Although the functionality is limited to a very general preview for now, we are aiming to provide comprehensive section and table editing features in the future. For now, however, the word count and overview should give you an idea of how your article is structured, and allow you to ensure that all of the pertinent sections are in the right places.

Editing and Correcting Citations

As any editor or author knows, editing citations (references) to ensure that they're complete and correct is extremely tedious and time-consuming work. When your document is uploaded, the references are automatically detected, parsed, and compared with several online services to ensure their completeness and correctness.

For each, you will be shown a visual indication about the citation's completeness: a red 'X' indicates that it will have to be edited manually; a blue '!' indicates that manual editing may be required, and a green check-mark indicates that it was correctly parsed or corrected ("looked up"). At a glance, you will be able to determine which citations require editing, thus minimizing your work.

Each citation is passed through 4 parsing mechanisms, matching over 400 citation styles, and assigned an accuracy score. The Lemon8-XML administrator can set the threshold for "correctness" to adjust the sensitivity of the parsers. Likewise, each citation is matched against 2 online databases (PubMed and Crossref at present; more are planned shortly) to verify completeness. If a match is found, a correction score is assigned that shows how close the original citation was to the online index. Again, only those that meet the threshold are actually corrected.

When manually editing citations, the editor allows you to either fill in fields individually, or edit the complete citation and re-parse it as you like. If you feel the citation is correct and want to see if it can be enhanced by information from an online index, click "Lookup citation" to attempt an automatic correction.
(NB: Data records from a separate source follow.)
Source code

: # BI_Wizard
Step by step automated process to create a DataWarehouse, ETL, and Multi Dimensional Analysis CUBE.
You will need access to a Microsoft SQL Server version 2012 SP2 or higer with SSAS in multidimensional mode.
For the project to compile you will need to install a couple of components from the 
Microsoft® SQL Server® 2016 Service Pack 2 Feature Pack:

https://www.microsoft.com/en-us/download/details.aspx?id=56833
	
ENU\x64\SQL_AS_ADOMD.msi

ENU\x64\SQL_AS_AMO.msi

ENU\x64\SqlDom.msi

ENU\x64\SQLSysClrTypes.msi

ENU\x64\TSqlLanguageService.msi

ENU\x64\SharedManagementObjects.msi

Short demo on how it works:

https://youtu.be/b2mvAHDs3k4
You should fill out as many fields as possible, as accurately and completely as possible, to ensure both the highest quality of export from your document, as well as the best likelihood that your citation can be automatically looked up. Again, although this may take a little time, it will ensure the best quality for your article. We have great plans for a more dynamic, AJAX-based citation editor in the near future.

Citation tips

  • A large amount of grey literature, including some books and magazines, do not get automatically looked up
  • If your document is not correctly looked up, Search for it on PubMed or CrossRef. There is nothing more useful than a PMID or DOI to help fill in all the other information.

Previewing and Exporting the XML

The final step in editing your document is previewing it in HTML and PDF formats and ensuring that it renders as you would expect it to appear in an online journal or institutional archive.

This should be a good opportunity to double-check that the editing you've made on the article metadata, section ordering, and citations is all reflected correctly in the final preview. All of the previews are generated dynamically, so any iterative changes you make will be immediately reflected.

Once you are content that your article is complete, you can export it in fully-structured XML format. At the moment, only the NLM Journal Publishing DTD is supported, although we are planning a number of alternate export formats (including ODT) in the future. Lemon8-XML has been developed in close relation with Pubmed Central and strives to meet their stringent standards for archival quality standards.